Deep Dive: Karpathy Vibe Coding Full Tutorial
The Agile AI Canvas
The Agile AI Canvas is a strategic tool designed to help teams integrate AI without breaking the core of Agile. Instead of just "coding and hoping," this framework adds a layer of visibility to the sprint. It forces teams to define AI behaviour, trust criteria, and ethical considerations right alongside their user stories. It’s perfect for Product Owners who need to move from "writing tickets" to "defining intent," ensuring that every AI-generated feature has a human-verified "Why.".Deep Dive: The AX Sprint Canvas & AI Framework
Scrum+AI: The Hybrid Framework
As featured in the European Scrum AI Agile Guide 2025, this is a direct evolution of the traditional Scrum framework. It officially recognizes AI Agents as actors within the team. In this model, ceremonies are transformed:. AI analyses team history to provide a "predictive" baseline for velocity (often hitting 85% accuracy), allowing humans to adjust for the "unknowns." AI summarises blockers from the previous day’s code commits so the team can focus on solving problems rather than just reporting status.It demands high-quality data and a shift in leadership—you have to trust the data even when it contradicts your "gut feeling."
Deep Dive: European Scrum: AI Agile Guide 2025 (PDF)
There are more, but the above ones I’ve deemed most interesting to look at.
How I Would Update Agile Manifesto? (Final Thoughts)

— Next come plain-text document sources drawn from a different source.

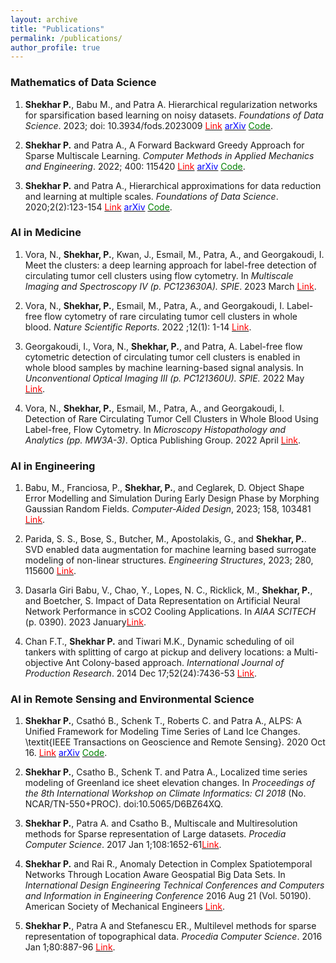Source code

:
 ```yaml
---
layout: archive
title: "Publications"
permalink: /publications/
author_profile: true
---
```


<!-- {% if author.googlescholar %}
  You can also find my articles on <u><a href="{{author.googlescholar}}">my Google Scholar profile</a>.</u>
{% endif %}

{% include base_path %}

{% for post in site.publications reversed %}
  {% include archive-single.html %}
{% endfor %} -->

### Mathematics of Data Science
1. **Shekhar P.**, Babu M., and Patra A. Hierarchical regularization networks for sparsification based learning on noisy datasets. *Foundations of Data Science*. 2023; doi: 10.3934/fods.2023009 <a href="https://www.aimsciences.org/article/doi/10.3934/fods.2023009?viewType=HTML" target="_blank"><span style="color:red">Link</span></a> <a href="https://arxiv.org/pdf/2006.05444.pdf" target="_blank"><span style="color:blue">arXiv</span></a> <a href="https://github.com/p-shekhar/Hierarchical_noisy" target="_blank"><span style="color:green">Code</span></a>.


2. **Shekhar P.** and Patra A., A Forward Backward Greedy Approach for Sparse Multiscale Learning. *Computer Methods in Applied Mechanics and Engineering*. 2022; 400: 115420 <a href="https://www.sciencedirect.com/science/article/pii/S0045782522004698" target="_blank"><span style="color:red">Link</span></a> <a href="https://arxiv.org/pdf/2102.07068.pdf" target="_blank"><span style="color:blue">arXiv</span></a> <a href="https://github.com/p-shekhar/Multiscale-code" target="_blank"><span style="color:green">Code</span></a>.


3. **Shekhar P.** and Patra A., Hierarchical approximations for data reduction and learning at multiple scales. *Foundations of Data Science*. 2020;2(2):123-154 <a href="https://www.aimsciences.org/article/doi/10.3934/fods.2020008" target="_blank"><span style="color:red">Link</span></a> <a href="https://arxiv.org/pdf/1906.11426.pdf" target="_blank"><span style="color:blue">arXiv</span></a> <a href="https://github.com/p-shekhar/Hierarchical_multiscale" target="_blank"><span style="color:green">Code</span></a>. 


### AI in Medicine
1. Vora, N., **Shekhar, P.**, Kwan, J., Esmail, M., Patra, A., and Georgakoudi, I. Meet the clusters: a deep learning approach for label-free detection of circulating tumor cell clusters using flow cytometry. In *Multiscale Imaging and Spectroscopy IV (p. PC123630A). SPIE*. 2023 March <a href="https://www.spiedigitallibrary.org/conference-proceedings-of-spie/PC12363/PC123630A/Meet-the-clusters--a-deep-learning-approach-for-label/10.1117/12.2649335.full" target="_blank"><span style="color:red">Link</span></a>.

2. Vora, N., **Shekhar, P.**, Esmail, M., Patra, A., and Georgakoudi, I. Label-free flow cytometry of rare circulating tumor cell clusters in whole blood. *Nature Scientific Reports*. 2022 ;12(1): 1-14 <a href="https://www.nature.com/articles/s41598-022-14003-5" target="_blank"><span style="color:red">Link</span></a>.

3. Georgakoudi, I., Vora, N., **Shekhar, P.**, and Patra, A. Label-free flow cytometric detection of circulating tumor cell clusters is enabled in whole blood samples by machine learning-based signal analysis. In *Unconventional Optical Imaging III (p. PC121360U). SPIE.* 2022 May <a href="https://www.spiedigitallibrary.org/conference-proceedings-of-spie/PC12136/PC121360U/Label-free-flow-cytometric-detection-of-circulating-tumor-cell-clusters/10.1117/12.2624555.full" target="_blank"><span style="color:red">Link</span></a>.

4. Vora, N., **Shekhar, P.**, Esmail, M., Patra, A., and Georgakoudi, I. Detection of Rare Circulating Tumor Cell Clusters in Whole Blood Using Label-free, Flow Cytometry. In *Microscopy Histopathology and Analytics (pp. MW3A-3)*. Optica Publishing Group. 2022 April <a href="https://opg.optica.org/abstract.cfm?uri=Microscopy-2022-MW3A.3" target="_blank"><span style="color:red">Link</span></a>.


### AI in Engineering
1. Babu, M., Franciosa, P., **Shekhar, P.**, and Ceglarek, D. Object Shape Error Modelling and Simulation During Early Design Phase by Morphing Gaussian Random Fields. *Computer-Aided Design*, 2023; 158, 103481 <a href="https://www.sciencedirect.com/science/article/pii/S0010448523000131" target="_blank"><span style="color:red">Link</span></a>.

2. Parida, S. S., Bose, S., Butcher, M., Apostolakis, G., and **Shekhar, P.**. SVD enabled data augmentation for machine learning based surrogate modeling of non-linear structures. *Engineering Structures*, 2023; 280, 115600 <a href="https://www.sciencedirect.com/science/article/pii/S0141029623000147" target="_blank"><span style="color:red">Link</span></a>.

3. Dasarla Giri Babu, V., Chao, Y., Lopes, N. C., Ricklick, M., **Shekhar, P.**, and Boetcher, S. Impact of Data Representation on Artificial Neural Network Performance in sCO2 Cooling Applications. In *AIAA SCITECH* (p. 0390). 2023 January<a href="https://arc.aiaa.org/doi/abs/10.2514/6.2023-0390" target="_blank"><span style="color:red">Link</span></a>.


4. Chan F.T., **Shekhar P.**  and Tiwari M.K., Dynamic scheduling of oil tankers with splitting of cargo at pickup and delivery locations: a Multi-objective Ant Colony-based approach. *International Journal of Production Research*. 2014 Dec 17;52(24):7436-53 <a href="https://www.tandfonline.com/doi/abs/10.1080/00207543.2014.932932" target="_blank"><span style="color:red">Link</span></a>.


### AI in Remote Sensing and Environmental Science
1. **Shekhar P.**, Csathó B., Schenk T., Roberts C. and Patra A., ALPS: A Unified Framework for Modeling Time Series of Land Ice Changes. \textit{IEEE Transactions on Geoscience and Remote Sensing}. 2020 Oct 16. <a href="https://ieeexplore.ieee.org/abstract/document/9226474" target="_blank"><span style="color:red">Link</span></a> <a href="https://arxiv.org/pdf/2007.05010.pdf" target="_blank"><span style="color:blue">arXiv</span></a> <a href="https://github.com/p-shekhar/ALPS" target="_blank"><span style="color:green">Code</span></a>.

2. **Shekhar P.**, Csatho B., Schenk T. and Patra A., Localized time series modeling of Greenland ice sheet elevation changes. In *Proceedings of the 8th International Workshop on Climate Informatics: CI 2018* (No. NCAR/TN-550+PROC). doi:10.5065/D6BZ64XQ.

3. **Shekhar P.**, Patra A. and Csatho B., Multiscale and Multiresolution methods for Sparse representation of Large datasets. *Procedia Computer Science*. 2017 Jan 1;108:1652-61<a href="https://www.sciencedirect.com/science/article/pii/S1877050917308281"><span style="color:red">Link</span></a>.

4. **Shekhar P.** and Rai R., Anomaly Detection in Complex Spatiotemporal Networks Through Location Aware Geospatial Big Data Sets. In *International Design Engineering Technical Conferences and Computers and Information in Engineering Conference* 2016 Aug 21 (Vol. 50190). American Society of Mechanical Engineers <a href="https://asmedigitalcollection.asme.org/IDETC-CIE/proceedings-abstract/IDETC-CIE2016/V007T06A033/258455"><span style="color:red">Link</span></a>.

5. **Shekhar P.**, Patra A and Stefanescu ER., Multilevel methods for sparse representation of topographical data. *Procedia Computer Science*. 2016 Jan 1;80:887-96 <a href="https://www.sciencedirect.com/science/article/pii/S1877050916306767"><span style="color:red">Link</span></a>.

If I were to sit in that room in Utah today, the whiteboard wouldn't just be about "individuals and interactions." It would be about Intent and Orchestration. If we want Agile to survive the AI era, we need to evolve the four core values. Here is my proposal for the AI-Augmented Agile Manifesto:
Intent and Prompting over Processes and Tools.
Working Systems (and their 'Why') over Generated Code.
Agentic Collaboration over Rigid Silos.
Proactive Evolution over Reactive Adjustments.
The original manifesto was a rebellion against "The Machine"—the slow, bureaucratic corporate machine. Today, we are working with an actual machine. Is it time for another rebellion?
The goal of Agile has always been to shorten the distance between an idea and a satisfied customer. AI has shortened that distance to nearly zero. But speed without direction is just a fast way to get lost. As Product Managers, our role is shifting from managing the "How" (schedules, tickets, and updates) to mastering the "What" and the "Why."
The Manifesto isn't dead; it’s just finally getting the high-speed engine it was always meant to have.